D.C. Artist Shares His Heritage With Kids
By Eric Brace
If you are getting worn down by the deadly seriousness of all the multi-culti discussions going on in the art world, you’re not hanging around the right people. May we suggest a chat with artist Edwin Fontanez?
Fontanez is a Puerto Rican-born artist who has founded Exit Studio, stating the group’s purpose in its subtitle: “Multicultural Tools for he Creative Child.” He is passionate about sharing his art with the world. “I hate the word ‘tolerate’!” Fontanez says. “To me, that means to live with something you don’t necessarily like. That attitude creates contempt for each other. It’s exactly the opposite of what I’m trying to do.” Fontanez prefers the word “understanding,” something he has tried to foster through workshops, and most recently through a self-produced video and coloring book.
“The theme of the book and the video might be a little unknown in the States,” he admits. “It’s the legend of the Vejigante, who is a Puerto Rican folkloric character. I wanted to introduce people to my culture through the art.”
Working part time at the Kennedy Center, Fontanez saved enough money to create an educational video that includes film of the festivals in his homeland and step-by-step directions on how to make the mask used in the celebrations. A bilingual text in the accompanying coloring book explains mythical characters and their traditional role in Puerto Rican society.
“I didn’t have a publisher for the book, and I couldn’t seem to find anyone, so I said ‘to heck with it,’ and decided to do it myself. I wrote the text and did the illustrations. I had no grant for it.
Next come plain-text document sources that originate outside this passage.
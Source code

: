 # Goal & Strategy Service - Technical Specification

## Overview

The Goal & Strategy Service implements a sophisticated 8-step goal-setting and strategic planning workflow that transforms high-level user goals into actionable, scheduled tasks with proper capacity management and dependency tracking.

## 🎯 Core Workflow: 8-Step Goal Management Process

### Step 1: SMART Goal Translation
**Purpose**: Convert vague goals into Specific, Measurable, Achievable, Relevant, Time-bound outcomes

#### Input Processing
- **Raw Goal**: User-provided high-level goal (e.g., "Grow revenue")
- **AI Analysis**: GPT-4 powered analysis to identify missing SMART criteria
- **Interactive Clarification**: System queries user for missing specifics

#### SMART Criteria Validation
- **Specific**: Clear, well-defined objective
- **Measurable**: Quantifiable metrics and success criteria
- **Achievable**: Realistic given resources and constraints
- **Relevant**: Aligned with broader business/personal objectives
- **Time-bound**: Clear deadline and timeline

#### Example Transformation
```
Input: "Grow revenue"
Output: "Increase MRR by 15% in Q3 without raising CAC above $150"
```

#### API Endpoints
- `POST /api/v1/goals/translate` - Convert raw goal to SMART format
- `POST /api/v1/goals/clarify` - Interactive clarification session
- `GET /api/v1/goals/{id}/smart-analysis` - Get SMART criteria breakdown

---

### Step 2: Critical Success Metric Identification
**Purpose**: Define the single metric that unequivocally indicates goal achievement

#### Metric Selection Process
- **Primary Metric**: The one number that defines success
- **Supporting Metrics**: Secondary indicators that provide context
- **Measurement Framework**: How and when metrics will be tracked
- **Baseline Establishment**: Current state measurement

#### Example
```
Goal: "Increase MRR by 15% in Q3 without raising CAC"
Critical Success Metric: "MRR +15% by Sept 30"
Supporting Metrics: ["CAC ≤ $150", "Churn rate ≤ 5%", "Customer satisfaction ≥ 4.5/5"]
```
Like an artist, I chose to put my money in my art and not food,” he says in his rich accent, with a laugh. “It’s not a huge project, but it is something that has some warmth, is very honest, very direct.”
Two years ago, Fontanez started the program Up With the Arts, with a grant from the D.C. Commission of the Arts in conjunction with the Institute of Puerto Rican Affairs. “It was during the upheaval in Mount Pleasant, and after seeing all the social, how do you say, turmoil, as an artist I just wanted to do something more than merely creative. I wanted to do something more substantive. I designed workshops for children to create some sort of understanding. Some context. Some historical background of people from Puerto Rico, the Caribbean and Central America.”
The workshops, held in schools and community centers around the city, lasted two years, and Fontanez hopes to bring them back soon. “The art workshops were merely an excuse to learn about what is important about meeting other people,” he says. “It would open them up. We really created some kind of bridge of understanding.”
Fontanez is also searching for a venue for his next creation, a multi-media work based on photographs of his Puerto Rican ancestors, with text, video, paintings, costumes and choreography. “My last show was two years ago,” he says. “This one is almost ready to go but it’s so hard to find exhibit spaces in Washington. It’s such a political city, even in the art world, and everyone has their own agenda. But it’s a labor of love. I couldn’t do anything else but my art.”